Nobel Komitesi Başkanı Thorbjørn Jagland’ın yaptığı açılış konuşmasında, Avrupa’nın tarihsel süreçte yaşadığı acılı günlerin etkisinden sıyrılıp, Almanya-Fransa barışının temellerinden yola çıkarak oluşturulan Birlik temellerinden bugünlere nasıl gelindiği hakkındaki görüşlerini açıkladı. Konuşmasında AB üyelik sürecinin Türkiye’ye etkilerini de ele alan Jagland, Türkiye’nin AB üyeliği yolunda geçirdiği reformların etkisinin üyelik süreci için önemli olduğunu; üyeliğin gerçekleşmesi halinde ise bu durumun Orta Doğu’daki istikrara önemli katkı sağlayacağına dikkat çekti. Jagland, konuşmasının sonunda aralarında Türkçe’nin de bulunduğu birçok dilde AB’nin “birlikte yaşamak” hedefini vurguladı.

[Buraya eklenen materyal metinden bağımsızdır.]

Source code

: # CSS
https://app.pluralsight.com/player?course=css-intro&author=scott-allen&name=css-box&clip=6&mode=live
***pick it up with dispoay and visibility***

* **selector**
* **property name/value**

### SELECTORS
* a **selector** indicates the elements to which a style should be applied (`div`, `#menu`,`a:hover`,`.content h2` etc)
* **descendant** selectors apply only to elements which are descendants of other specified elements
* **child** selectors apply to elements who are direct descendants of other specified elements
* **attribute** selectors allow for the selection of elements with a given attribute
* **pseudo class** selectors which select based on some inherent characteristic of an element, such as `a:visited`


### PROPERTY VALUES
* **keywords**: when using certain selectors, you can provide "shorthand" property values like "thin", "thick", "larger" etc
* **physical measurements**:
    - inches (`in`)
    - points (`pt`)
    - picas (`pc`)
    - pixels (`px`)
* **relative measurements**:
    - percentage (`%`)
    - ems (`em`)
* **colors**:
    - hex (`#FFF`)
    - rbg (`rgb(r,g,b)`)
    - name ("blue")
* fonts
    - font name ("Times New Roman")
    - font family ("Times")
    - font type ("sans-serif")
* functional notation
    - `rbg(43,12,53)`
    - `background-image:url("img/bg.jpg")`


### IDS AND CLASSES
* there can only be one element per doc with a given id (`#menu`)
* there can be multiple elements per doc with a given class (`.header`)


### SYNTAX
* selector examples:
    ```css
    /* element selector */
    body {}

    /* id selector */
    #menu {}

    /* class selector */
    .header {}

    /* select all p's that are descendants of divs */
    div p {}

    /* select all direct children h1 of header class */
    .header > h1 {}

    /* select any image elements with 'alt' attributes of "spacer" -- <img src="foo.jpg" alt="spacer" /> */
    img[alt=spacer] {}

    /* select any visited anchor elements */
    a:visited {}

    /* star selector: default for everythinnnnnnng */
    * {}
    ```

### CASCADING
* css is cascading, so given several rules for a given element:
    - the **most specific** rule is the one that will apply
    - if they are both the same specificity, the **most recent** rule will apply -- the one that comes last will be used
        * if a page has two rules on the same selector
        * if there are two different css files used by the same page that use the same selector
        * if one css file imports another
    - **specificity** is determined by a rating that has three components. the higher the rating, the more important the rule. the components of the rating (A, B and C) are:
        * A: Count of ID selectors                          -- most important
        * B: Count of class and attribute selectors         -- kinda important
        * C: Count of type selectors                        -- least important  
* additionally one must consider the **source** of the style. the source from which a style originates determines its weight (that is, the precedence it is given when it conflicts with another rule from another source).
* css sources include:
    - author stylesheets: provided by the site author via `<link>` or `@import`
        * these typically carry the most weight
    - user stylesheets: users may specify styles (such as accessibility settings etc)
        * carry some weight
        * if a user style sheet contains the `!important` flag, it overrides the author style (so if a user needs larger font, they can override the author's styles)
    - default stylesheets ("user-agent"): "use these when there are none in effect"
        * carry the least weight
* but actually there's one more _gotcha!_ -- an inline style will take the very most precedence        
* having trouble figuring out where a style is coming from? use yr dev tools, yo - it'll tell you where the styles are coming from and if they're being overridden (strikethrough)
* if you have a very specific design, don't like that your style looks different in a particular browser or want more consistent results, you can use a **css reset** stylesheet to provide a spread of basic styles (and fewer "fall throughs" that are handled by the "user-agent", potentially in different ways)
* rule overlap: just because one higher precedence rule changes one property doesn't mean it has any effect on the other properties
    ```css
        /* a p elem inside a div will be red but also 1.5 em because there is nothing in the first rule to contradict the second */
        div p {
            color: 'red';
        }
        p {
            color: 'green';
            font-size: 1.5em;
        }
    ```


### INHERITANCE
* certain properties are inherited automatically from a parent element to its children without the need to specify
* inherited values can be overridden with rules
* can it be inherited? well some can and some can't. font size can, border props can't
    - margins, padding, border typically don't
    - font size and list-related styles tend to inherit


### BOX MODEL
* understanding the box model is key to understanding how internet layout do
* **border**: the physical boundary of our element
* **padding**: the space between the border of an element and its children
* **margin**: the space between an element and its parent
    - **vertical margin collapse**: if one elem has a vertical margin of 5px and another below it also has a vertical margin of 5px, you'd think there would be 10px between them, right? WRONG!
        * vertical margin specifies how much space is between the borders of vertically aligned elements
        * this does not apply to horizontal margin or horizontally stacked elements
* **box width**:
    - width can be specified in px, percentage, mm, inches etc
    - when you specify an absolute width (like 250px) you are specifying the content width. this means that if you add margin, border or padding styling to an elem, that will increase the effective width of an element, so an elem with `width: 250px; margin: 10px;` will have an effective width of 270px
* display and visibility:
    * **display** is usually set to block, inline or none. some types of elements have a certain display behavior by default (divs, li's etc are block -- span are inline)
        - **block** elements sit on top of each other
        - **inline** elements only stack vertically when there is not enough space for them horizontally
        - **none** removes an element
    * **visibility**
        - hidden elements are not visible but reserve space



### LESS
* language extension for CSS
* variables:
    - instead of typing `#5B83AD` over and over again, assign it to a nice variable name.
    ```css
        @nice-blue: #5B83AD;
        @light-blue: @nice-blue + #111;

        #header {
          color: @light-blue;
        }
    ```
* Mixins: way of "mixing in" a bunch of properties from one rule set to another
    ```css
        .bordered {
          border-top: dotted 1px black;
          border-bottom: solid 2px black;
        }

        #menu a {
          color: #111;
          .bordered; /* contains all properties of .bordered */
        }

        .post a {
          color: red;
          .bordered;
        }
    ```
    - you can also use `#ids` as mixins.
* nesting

Ödülü kabul ettikten sonra bir konuşma yapan AB Konseyi Başkanı Van Rompuy, Avrupalı devletlerin arasındaki kardeşliğin şimdi ve gelecekte de pekiştirilmesinin esas olduğunu belirtti. Nitekim, pek çok Avrupalı liderin ortak görüşü olarak, bugünün ve yarının çocuklarına daha iyi bir Avrupa bırakmak için çalıştıklarını hatırlatan Van Rompuy, “Değerlerimizi birbirine sıkıca bağlayarak savaş, imkansız hale getirilmektedir. AB, bu şekilde barış sanatını mükemmelleştirmektedir” şeklinde konuştu.
AB Konseyi Başkanı Van Rompuy’dan sonra söz alan Avrupa Komisyonu Başkanı Barosso, ise gerçek barışın ancak temel olan insan haklarının korunması ve vatandaşların kendilerini yaşadıkları yerde güvende hissetmesi ile mümkün olabileceğini dile getirdi. Barroso AB’nin devletlerin bir araya gelmesinden ibaret olmadığını belirterek, AB’nin güçler dengesine değil devletlerin egemenliği esasında dayandığını belirtti ve “Avrupa projesinin eşi benzeri olmayan özelliği, demokratik devletlerin ve Avrupa Komisyonu ile Avrupa Adalet Divanı gibi uluslar üstü kurumların bir arada olmasıdır” ifadelerini kullandı.
AB’nin en belirgin sembollerinden biri olan Avro’ya verdiği desteği teyit eden Barroso, Suriye’deki olaylara da değindi ve Suriye’de yaşananların uluslararası toplumun vicdanında kara bir leke olarak durduğunu ifade etti.
Nobel Barış Ödülü kapsamındaki 930.000 avroluk para ödülü, savaşta ve çatışmalarda mağdur olan çocuklara yönelik projelerde kullanılacak.